The site is having some problems at the moment. It will be looked into.


----------



## iFish (Apr 9, 2010)

Also Ace... here is another error screen


----------



## scrtmstr (Apr 9, 2010)

^i got that screen as well. Only my numbers were different.


----------



## ProtoKun7 (Apr 9, 2010)

The first IPS error I got a few hours ago was like the second shot; with the indented error as well.


----------



## The Pi (Apr 9, 2010)

i have had this error 5 times the 4th and 5th time when trying to post this comment


----------



## ProtoKun7 (Apr 9, 2010)

It wasn't affecting the separate shoutbox until just now either. Also, I'm seeing some alterations in some of the fonts too.


----------



## Deleted_171835 (Apr 9, 2010)

Yep. It keeps happening.
Annoying.


----------



## iFish (Apr 9, 2010)

if i see a new error screen i will post it up here


----------



## Leo Cantus (Apr 9, 2010)

yeah happening with me too (chrome)
pretty annoying


----------



## macgeek417 (Apr 9, 2010)

I got an error while loading this page. Hello, irony!


----------



## Deleted_171835 (Apr 9, 2010)

What's with the font?
It seems more like Arial now.


----------



## iFish (Apr 9, 2010)

SoulSnatcher said:
			
		

> What's with the font?
> It seems more like Arial now.



same. i get that awell


----------



## EyeZ (Apr 9, 2010)

Ace Gunman said:
			
		

> The site is having some problems at the moment. It will be looked into.
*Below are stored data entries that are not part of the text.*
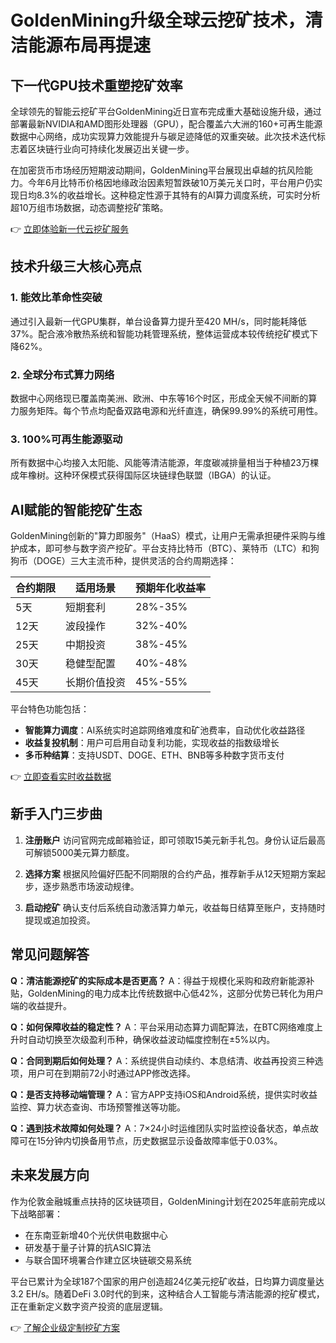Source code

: # GoldenMining升级全球云挖矿技术，清洁能源布局再提速

## 下一代GPU技术重塑挖矿效率

全球领先的智能云挖矿平台GoldenMining近日宣布完成重大基础设施升级，通过部署最新NVIDIA和AMD图形处理器（GPU），配合覆盖六大洲的160+可再生能源数据中心网络，成功实现算力效能提升与碳足迹降低的双重突破。此次技术迭代标志着区块链行业向可持续化发展迈出关键一步。

在加密货币市场经历短期波动期间，GoldenMining平台展现出卓越的抗风险能力。今年6月比特币价格因地缘政治因素短暂跌破10万美元关口时，平台用户仍实现日均8.3%的收益增长。这种稳定性源于其特有的AI算力调度系统，可实时分析超10万组市场数据，动态调整挖矿策略。

👉 [立即体验新一代云挖矿服务](https://bit.ly/okx_welcome)

## 技术升级三大核心亮点

### 1. 能效比革命性突破
通过引入最新一代GPU集群，单台设备算力提升至420 MH/s，同时能耗降低37%。配合液冷散热系统和智能功耗管理系统，整体运营成本较传统挖矿模式下降62%。

### 2. 全球分布式算力网络
数据中心网络现已覆盖南美洲、欧洲、中东等16个时区，形成全天候不间断的算力服务矩阵。每个节点均配备双路电源和光纤直连，确保99.99%的系统可用性。

### 3. 100%可再生能源驱动
所有数据中心均接入太阳能、风能等清洁能源，年度碳减排量相当于种植23万棵成年橡树。这种环保模式获得国际区块链绿色联盟（IBGA）的认证。

## AI赋能的智能挖矿生态

GoldenMining创新的"算力即服务"（HaaS）模式，让用户无需承担硬件采购与维护成本，即可参与数字资产挖矿。平台支持比特币（BTC）、莱特币（LTC）和狗狗币（DOGE）三大主流币种，提供灵活的合约周期选择：

| 合约期限 | 适用场景                | 预期年化收益率 |
|----------|-------------------------|----------------|
| 5天      | 短期套利                | 28%-35%        |
| 12天     | 波段操作                | 32%-40%        |
| 25天     | 中期投资                | 38%-45%        |
| 30天     | 稳健型配置              | 40%-48%        |
| 45天     | 长期价值投资            | 45%-55%        |

平台特色功能包括：
- **智能算力调度**：AI系统实时追踪网络难度和矿池费率，自动优化收益路径
- **收益复投机制**：用户可启用自动复利功能，实现收益的指数级增长
- **多币种结算**：支持USDT、DOGE、ETH、BNB等多种数字货币支付

👉 [立即查看实时收益数据](https://bit.ly/okx_welcome)

## 新手入门三步曲

1. **注册账户**
   访问官网完成邮箱验证，即可领取15美元新手礼包。身份认证后最高可解锁5000美元算力额度。

2. **选择方案**
   根据风险偏好匹配不同期限的合约产品，推荐新手从12天短期方案起步，逐步熟悉市场波动规律。

3. **启动挖矿**
   确认支付后系统自动激活算力单元，收益每日结算至账户，支持随时提现或追加投资。

## 常见问题解答

**Q：清洁能源挖矿的实际成本是否更高？**
A：得益于规模化采购和政府新能源补贴，GoldenMining的电力成本比传统数据中心低42%，这部分优势已转化为用户端的收益提升。

**Q：如何保障收益的稳定性？**
A：平台采用动态算力调配算法，在BTC网络难度上升时自动切换至次级盈利币种，确保收益波动幅度控制在±5%以内。

**Q：合同到期后如何处理？**
A：系统提供自动续约、本息结清、收益再投资三种选项，用户可在到期前72小时通过APP修改选择。

**Q：是否支持移动端管理？**
A：官方APP支持iOS和Android系统，提供实时收益监控、算力状态查询、市场预警推送等功能。

**Q：遇到技术故障如何处理？**
A：7×24小时运维团队实时监控设备状态，单点故障可在15分钟内切换备用节点，历史数据显示设备故障率低于0.03%。

## 未来发展方向

作为伦敦金融城重点扶持的区块链项目，GoldenMining计划在2025年底前完成以下战略部署：
- 在东南亚新增40个光伏供电数据中心
- 研发基于量子计算的抗ASIC算法
- 与联合国环境署合作建立区块链碳交易系统

平台已累计为全球187个国家的用户创造超24亿美元挖矿收益，日均算力调度量达3.2 EH/s。随着DeFi 3.0时代的到来，这种结合人工智能与清洁能源的挖矿模式，正在重新定义数字资产投资的底层逻辑。

👉 [了解企业级定制挖矿方案](https://bit.ly/okx_welcome)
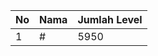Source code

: | No | Nama            | Jumlah Level |
|----|-----------------|--------------|
| 1  | #    |    5950        |
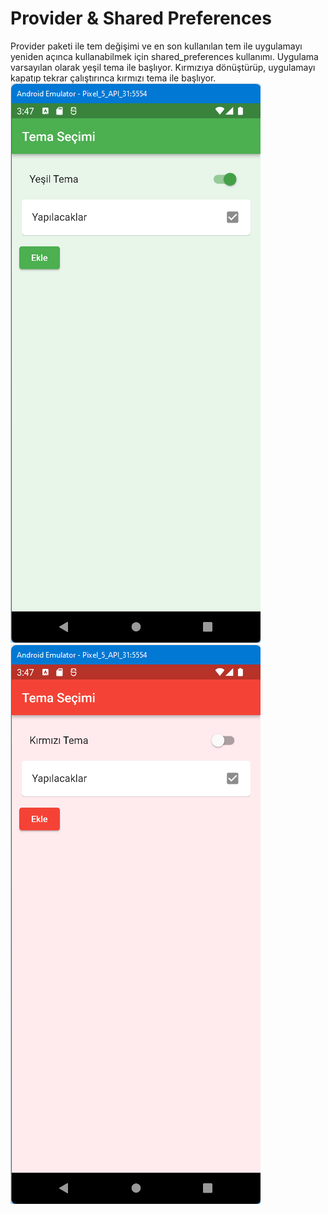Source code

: # Provider & Shared Preferences

Provider paketi ile tem değişimi ve en  son kullanılan tem ile uygulamayı  
yeniden açınca kullanabilmek için shared_preferences kullanımı.
Uygulama varsayılan olarak yeşil tema ile başlıyor. Kırmızıya dönüştürüp,
uygulamayı kapatıp tekrar çalıştırınca kırmızı tema ile başlıyor.\
![ScreenShot](/screen_shots/img-01.png)
![ScreenShot](/screen_shots/img-02.png)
I was wondering this last night, for no reason i found a couple of my posts becoming double postings and i have noticed a couple of other posters tonight having the same probs with double postings.

A double post with a single click of the mouse, strange!


----------



## ProtoKun7 (Apr 9, 2010)

bik75 said:
			
		

> yeah happening with me too (chrome)
> pretty annoying
> It's definitely a server side issue, so it will happen with all browsers.
> 
> ...


I like Arial.


----------



## Langin (Apr 9, 2010)

IPS Driver Error

There appears to be an error with the database.
You can try to refresh the page by clicking here

The error returned was (2003): Can't connect to MySQL server on '94.23.240.211' (111)


well sometimes if I load a page I get this!? Uhm how is it possible to fix this? I am using Safari Between.


----------



## iFish (Apr 9, 2010)

hmm... the site is trying to say cyclo site is down


----------



## Princess Rozalin (Apr 9, 2010)

Whoops i didnt Notice this thread i accidently possted in Another thread about this Problem im glad to know im not the Only one


----------



## Danny600kill (Apr 9, 2010)

ProtoKun7 said:
			
		

> bik75 said:
> 
> 
> 
> ...



 It's really wierd how its showing only small numbers of people online when there are more, creepy 
	

	
	
		
		

		
		
	


	




 < Oh wait, silly sexy emoticon


----------



## Sterling (Apr 9, 2010)

Same here, I hope it gets fixed soon.


----------



## Costello (Apr 10, 2010)

there were some network issues yesterday night, the host worked on it, we worked on it, its all fixed now 
	

	
	
		
		

		
		
	


	



*topic closed*


----------